It is in Kabul city where ISAF has really made its mark and has undoubtedly contributed to the security of the capitiol city and thus to the security and effectiveness of the interim govt. Here Worthington's praise is deserved. However, as important as the LdSH(RC) Recce Sqn has been to the success of this operation, it should be remembered that Canadians form only a very small component of the actual deployed ISAF forces. The majority of the 700-odd Canadians (including B Coy/1PPCLI) are there for Canadian force protection, C2 or logistic support. They all do an excellent job, as we would expect, and are IMHO of a higher calibre than the great majority of the other ISAF forces, but to make huge sweeping claims for them is really a bit disingenuous. 

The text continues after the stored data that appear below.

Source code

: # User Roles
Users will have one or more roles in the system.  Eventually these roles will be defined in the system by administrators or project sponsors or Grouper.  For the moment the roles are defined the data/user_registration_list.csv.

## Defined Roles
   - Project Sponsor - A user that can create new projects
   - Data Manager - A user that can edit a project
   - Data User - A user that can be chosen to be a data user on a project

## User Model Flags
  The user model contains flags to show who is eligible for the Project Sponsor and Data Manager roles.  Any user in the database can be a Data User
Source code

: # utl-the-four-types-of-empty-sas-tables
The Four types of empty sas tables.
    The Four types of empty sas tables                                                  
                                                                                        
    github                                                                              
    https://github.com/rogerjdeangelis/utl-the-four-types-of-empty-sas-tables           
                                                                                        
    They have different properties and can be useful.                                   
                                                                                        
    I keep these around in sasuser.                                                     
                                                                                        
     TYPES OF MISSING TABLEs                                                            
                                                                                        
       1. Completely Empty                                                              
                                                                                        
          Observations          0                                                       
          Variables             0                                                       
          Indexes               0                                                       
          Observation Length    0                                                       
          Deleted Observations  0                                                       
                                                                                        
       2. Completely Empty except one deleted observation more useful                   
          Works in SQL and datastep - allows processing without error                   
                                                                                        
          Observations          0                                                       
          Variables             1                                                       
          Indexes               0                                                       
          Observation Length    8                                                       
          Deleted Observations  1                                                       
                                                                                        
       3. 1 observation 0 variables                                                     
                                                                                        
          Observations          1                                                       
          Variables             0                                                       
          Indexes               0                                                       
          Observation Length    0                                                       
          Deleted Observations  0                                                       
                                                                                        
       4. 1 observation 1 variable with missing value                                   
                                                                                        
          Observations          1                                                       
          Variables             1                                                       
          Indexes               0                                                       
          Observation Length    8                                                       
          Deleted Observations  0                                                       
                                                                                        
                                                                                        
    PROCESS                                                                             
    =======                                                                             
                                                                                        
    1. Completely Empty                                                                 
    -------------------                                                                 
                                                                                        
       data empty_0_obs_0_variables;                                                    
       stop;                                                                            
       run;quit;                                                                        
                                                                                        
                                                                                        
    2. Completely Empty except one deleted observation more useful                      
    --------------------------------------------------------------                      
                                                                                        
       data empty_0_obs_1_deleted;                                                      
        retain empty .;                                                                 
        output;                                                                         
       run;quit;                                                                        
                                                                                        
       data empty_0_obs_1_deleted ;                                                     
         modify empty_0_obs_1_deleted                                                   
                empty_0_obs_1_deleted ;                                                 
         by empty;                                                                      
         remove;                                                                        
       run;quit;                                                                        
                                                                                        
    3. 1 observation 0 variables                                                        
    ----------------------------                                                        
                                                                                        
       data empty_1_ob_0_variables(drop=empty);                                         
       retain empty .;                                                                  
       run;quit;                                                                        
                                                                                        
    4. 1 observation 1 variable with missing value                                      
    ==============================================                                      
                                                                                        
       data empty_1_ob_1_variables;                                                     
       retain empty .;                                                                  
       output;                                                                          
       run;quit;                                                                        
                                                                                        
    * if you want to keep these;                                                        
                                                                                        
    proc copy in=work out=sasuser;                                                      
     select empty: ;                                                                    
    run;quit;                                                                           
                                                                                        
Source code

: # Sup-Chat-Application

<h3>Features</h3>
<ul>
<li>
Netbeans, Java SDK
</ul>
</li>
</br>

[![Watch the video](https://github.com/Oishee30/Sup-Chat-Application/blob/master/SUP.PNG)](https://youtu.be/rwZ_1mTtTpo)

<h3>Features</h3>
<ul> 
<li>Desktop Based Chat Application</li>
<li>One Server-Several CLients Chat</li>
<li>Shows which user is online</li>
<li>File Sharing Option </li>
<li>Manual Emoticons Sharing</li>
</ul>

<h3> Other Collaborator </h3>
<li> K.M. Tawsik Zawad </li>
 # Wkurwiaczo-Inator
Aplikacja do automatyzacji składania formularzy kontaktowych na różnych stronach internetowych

Whether we like it or not, the great burden of making Afghanistan secure and stable, and making the Presidential elections a success, fell on the US-led Coalition forces who were out killing and capturing the baddies before they could reach their objectives, and on the ANA and ANP who assisted in those OEF ops and who actually guarded the polling centres and counting houses. Canadians have done their part but we wuold, IMHO, be false to bask in the glow of praise that belongs to others. Cheers.


----------



## Acorn (12 Dec 2004)

From what I've seen of Worthington's work I question whether he remembers his service at all. He often regurguitates the most ill-informed nonsense.

Acorn


----------



## marlene (13 Dec 2004)

I believe that it's a sad fact of our society that it's those that SCREAM the loudest and act out are the ones that are heard and are taken to be in the majority when I don't believe that's true. I think there are many Canadians who do care about the CF but they simply aren't heard. They're not out there yelling and making spectacles of themselves. Plus I don't think the media helps matters. Correct me if I'm wrong but when the tragedy happened on the sub - the Chicoutimi I heard all kinds of garbage circulating. Blame the Brits for selling us faulty subs, blame the military for lack of training, etc. Just total BS. I didn't once hear the media putting the blame squarely where it belonged in my view - on the government for putting us in a position where we are forced to buy used equipment in the first place.

merlane


----------



## Slim (13 Dec 2004)

I didn't once hear the media putting the blame squarely where it belonged in my view - on the government for putting us in a position where we are forced to buy used equipment in the first place.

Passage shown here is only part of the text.